The event brought more than 300 SWE members – from practicing engineers to university students – to UConn for a two-day program of speakers, workshops, networking, poster presentations and tours. Region F encompasses Maine, New Hampshire, Vermont, Massachusetts, Connecticut, Rhode Island, and eastern New York, and attendees reflected a diverse geographic coverage.

Planning for the meticulously choreographed, wildly successful conference took a full year, according to seniors Kelsey Boch, Amanda Card (both chemical engineering) and Taylor Simmons (chemical engineering and environmental engineering), who were the driving forces behind the conference.

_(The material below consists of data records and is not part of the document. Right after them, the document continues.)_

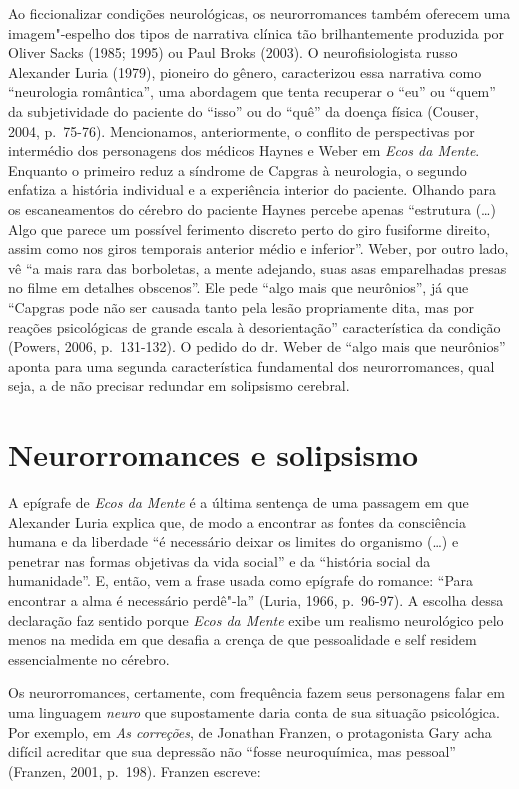 Ao ficcionalizar condições neurológicas, os neurorromances também
oferecem uma imagem"-espelho dos tipos de narrativa clínica tão
brilhantemente produzida por Oliver Sacks (1985; 1995) ou Paul Broks
(2003). O neurofisiologista russo Alexander Luria (1979), pioneiro do
gênero, caracterizou essa narrativa como ``neurologia romântica'', uma
abordagem que tenta recuperar o ``eu'' ou ``quem'' da subjetividade do
paciente do ``isso'' ou do ``quê'' da doença física (Couser, 2004,
p.~75-76). Mencionamos, anteriormente, o conflito de perspectivas por
intermédio dos personagens dos médicos Haynes e Weber em \emph{Ecos da
Mente}. Enquanto o primeiro reduz a síndrome de Capgras à neurologia, o
segundo enfatiza a história individual e a experiência interior do
paciente. Olhando para os escaneamentos do cérebro do paciente Haynes
percebe apenas ``estrutura (\ldots{}) Algo que parece um possível ferimento
discreto perto do giro fusiforme direito, assim como nos giros temporais
anterior médio e inferior''. Weber, por outro lado, vê ``a mais rara das
borboletas, a mente adejando, suas asas emparelhadas presas no filme em
detalhes obscenos''. Ele pede ``algo mais que neurônios'', já que
``Capgras pode não ser causada tanto pela lesão propriamente dita, mas
por reações psicológicas de grande escala à desorientação''
característica da condição (Powers, 2006, p.~131-132). O pedido do dr.
Weber de ``algo mais que neurônios'' aponta para uma segunda
característica fundamental dos neurorromances, qual seja, a de não
precisar redundar em solipsismo cerebral.

\section{Neurorromances e solipsismo}

A epígrafe de \emph{Ecos da Mente} é a última sentença de uma passagem
em que Alexander Luria explica que, de modo a encontrar as fontes da
consciência humana e da liberdade ``é necessário deixar os limites do
organismo (\ldots{}) e penetrar nas formas objetivas da vida social'' e da
``história social da humanidade''. E, então, vem a frase usada como
epígrafe do romance: ``Para encontrar a alma é necessário perdê"-la''
(Luria, 1966, p.~96-97). A escolha dessa declaração faz sentido porque
\emph{Ecos da Mente} exibe um realismo neurológico pelo menos na medida
em que desafia a crença de que pessoalidade e self residem
essencialmente no cérebro.

Os neurorromances, certamente, com frequência fazem seus personagens
falar em uma linguagem \emph{neuro} que supostamente daria conta de sua
situação psicológica. Por exemplo, em \emph{As correções}, de Jonathan
Franzen, o protagonista Gary acha difícil acreditar que sua depressão
não ``fosse neuroquímica, mas pessoal'' (Franzen, 2001, p.~198). Franzen
escreve:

In addition to Kelsey, Amanda and Taylor, the Conference Committee included Alyssa Smith, Danielle Napoli, Breanne Muratori, and Andrea Mandragouras. They were assisted by their professional mentor/advisor, Sarah Koenig of United Technologies Corporation.  The dedicated team invested countless hours in planning and executing the conference, carefully deciding upon everything from lodging, food and entertainment to workshop topics and presenters, promotion, tours, sponsors and career fair businesses.

The conference theme of “Remember and Discover” echoed the group’s mission to create a supportive, mentoring culture aimed at helping women succeed in engineering careers and ascend to leadership positions in the engineering professions. 

Exceptional Mentors

shanahan2Three exceptional women shared their insights and experiences with attendees.  Elizabeth “Betty” Shanahan, CEO and Executive Director of the national SWE organization, spoke about the “State of SWE.” A woman engineer whose impressive 24-year career began at Data General – where she was the only female engineer assigned to the Eagle minicomputer design project captured in Tracy Kidder’s The Soul of a New Machine – Ms. Shanahan reflected upon what it means to succeed as a woman engineer.

Recalling Ms. Shanahan’s remarks, Amanda and Taylor were most impressed by her assertion that women engineers should define success on their own terms. “You decide what is success; don’t let others define it for you,” she said, noting that while some choose to define success as reaching the top echelons of corporate leadership, others characterize success as having the flexibility to put their careers on hold to experience motherhood.  The individual woman – not the workplace or societal precepts – should decide what constitutes success, she averred.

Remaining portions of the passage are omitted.